* _WHAT YOU SHOULD DO_
Go through the material and copy every line in which "directions" appears.
----- PROVIDED INFORMATION -----
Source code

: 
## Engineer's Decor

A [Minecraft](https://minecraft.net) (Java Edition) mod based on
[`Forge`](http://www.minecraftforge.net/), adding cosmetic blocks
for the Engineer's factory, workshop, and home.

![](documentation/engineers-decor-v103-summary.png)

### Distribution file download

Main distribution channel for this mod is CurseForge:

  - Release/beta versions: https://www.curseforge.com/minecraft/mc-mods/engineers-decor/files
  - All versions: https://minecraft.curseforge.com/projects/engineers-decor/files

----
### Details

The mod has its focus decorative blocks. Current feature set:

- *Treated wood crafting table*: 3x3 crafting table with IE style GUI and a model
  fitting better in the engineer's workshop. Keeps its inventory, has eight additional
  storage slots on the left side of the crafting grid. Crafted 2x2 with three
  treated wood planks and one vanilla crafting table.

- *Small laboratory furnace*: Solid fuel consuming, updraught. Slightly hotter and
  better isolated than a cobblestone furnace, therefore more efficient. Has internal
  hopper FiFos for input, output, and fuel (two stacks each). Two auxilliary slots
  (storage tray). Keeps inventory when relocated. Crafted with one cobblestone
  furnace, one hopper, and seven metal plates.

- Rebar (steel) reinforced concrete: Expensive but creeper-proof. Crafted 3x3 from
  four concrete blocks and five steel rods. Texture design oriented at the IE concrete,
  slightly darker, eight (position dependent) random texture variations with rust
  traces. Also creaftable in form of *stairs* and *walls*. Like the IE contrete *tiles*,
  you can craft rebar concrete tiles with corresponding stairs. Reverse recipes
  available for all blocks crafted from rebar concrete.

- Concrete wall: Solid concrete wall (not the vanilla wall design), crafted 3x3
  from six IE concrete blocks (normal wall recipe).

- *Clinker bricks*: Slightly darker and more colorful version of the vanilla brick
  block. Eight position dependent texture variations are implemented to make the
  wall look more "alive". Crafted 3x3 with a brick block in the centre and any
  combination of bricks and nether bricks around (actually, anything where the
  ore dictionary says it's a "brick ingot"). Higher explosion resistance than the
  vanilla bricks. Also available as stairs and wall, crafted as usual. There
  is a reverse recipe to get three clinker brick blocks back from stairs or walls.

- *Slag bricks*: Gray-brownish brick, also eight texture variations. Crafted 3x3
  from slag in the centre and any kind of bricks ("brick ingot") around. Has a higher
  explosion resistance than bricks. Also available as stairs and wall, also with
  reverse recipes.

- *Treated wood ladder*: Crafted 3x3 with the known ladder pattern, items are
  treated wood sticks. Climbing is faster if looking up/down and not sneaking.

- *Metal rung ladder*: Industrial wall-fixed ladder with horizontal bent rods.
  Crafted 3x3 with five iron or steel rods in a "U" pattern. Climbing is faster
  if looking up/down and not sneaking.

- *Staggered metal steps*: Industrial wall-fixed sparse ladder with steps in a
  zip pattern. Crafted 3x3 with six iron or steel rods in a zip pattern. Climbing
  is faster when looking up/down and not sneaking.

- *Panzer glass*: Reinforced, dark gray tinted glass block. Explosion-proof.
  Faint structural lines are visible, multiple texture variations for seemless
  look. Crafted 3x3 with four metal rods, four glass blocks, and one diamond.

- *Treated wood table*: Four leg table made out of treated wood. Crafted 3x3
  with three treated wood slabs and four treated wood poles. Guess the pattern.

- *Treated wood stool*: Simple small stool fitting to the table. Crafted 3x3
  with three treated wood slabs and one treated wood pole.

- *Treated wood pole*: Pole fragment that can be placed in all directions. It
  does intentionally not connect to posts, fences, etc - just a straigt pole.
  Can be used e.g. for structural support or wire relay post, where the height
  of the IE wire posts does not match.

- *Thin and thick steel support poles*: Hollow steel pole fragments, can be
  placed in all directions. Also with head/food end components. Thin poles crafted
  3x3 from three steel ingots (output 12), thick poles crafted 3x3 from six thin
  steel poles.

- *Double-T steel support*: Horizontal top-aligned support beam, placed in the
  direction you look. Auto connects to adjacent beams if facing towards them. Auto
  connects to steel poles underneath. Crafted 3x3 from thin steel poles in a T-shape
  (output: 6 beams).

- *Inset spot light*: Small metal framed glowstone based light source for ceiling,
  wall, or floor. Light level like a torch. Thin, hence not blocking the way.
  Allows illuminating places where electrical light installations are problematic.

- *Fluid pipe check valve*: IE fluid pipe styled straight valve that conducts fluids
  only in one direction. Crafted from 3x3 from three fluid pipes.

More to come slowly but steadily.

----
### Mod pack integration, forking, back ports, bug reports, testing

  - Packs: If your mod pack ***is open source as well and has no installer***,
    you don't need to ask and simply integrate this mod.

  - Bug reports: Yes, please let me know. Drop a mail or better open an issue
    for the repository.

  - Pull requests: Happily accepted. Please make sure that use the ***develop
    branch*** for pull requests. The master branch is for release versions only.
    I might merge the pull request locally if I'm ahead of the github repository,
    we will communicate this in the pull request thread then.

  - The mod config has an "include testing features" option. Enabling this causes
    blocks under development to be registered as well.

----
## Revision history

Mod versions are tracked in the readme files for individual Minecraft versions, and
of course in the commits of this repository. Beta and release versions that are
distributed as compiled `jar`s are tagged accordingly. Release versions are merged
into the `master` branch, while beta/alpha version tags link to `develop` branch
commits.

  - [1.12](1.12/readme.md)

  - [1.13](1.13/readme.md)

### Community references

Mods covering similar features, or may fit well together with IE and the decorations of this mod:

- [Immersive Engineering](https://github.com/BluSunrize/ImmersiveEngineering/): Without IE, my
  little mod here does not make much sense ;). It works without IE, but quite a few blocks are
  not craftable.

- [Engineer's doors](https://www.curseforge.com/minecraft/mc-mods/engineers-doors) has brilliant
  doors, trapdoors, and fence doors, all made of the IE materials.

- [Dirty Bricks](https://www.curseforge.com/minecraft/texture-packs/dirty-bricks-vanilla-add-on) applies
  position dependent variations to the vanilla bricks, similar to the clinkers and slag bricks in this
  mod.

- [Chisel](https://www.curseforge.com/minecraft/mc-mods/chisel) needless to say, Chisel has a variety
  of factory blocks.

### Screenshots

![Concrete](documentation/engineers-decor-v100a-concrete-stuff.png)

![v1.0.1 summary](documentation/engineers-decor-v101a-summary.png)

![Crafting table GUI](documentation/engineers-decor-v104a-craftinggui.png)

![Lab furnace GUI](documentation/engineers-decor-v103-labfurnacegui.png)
-----
* _ANSWER FOR THIS EXERCISE_
- *Treated wood pole*: Pole fragment that can be placed in all directions. It
  placed in all directions. Also with head/food end components. Thin poles crafted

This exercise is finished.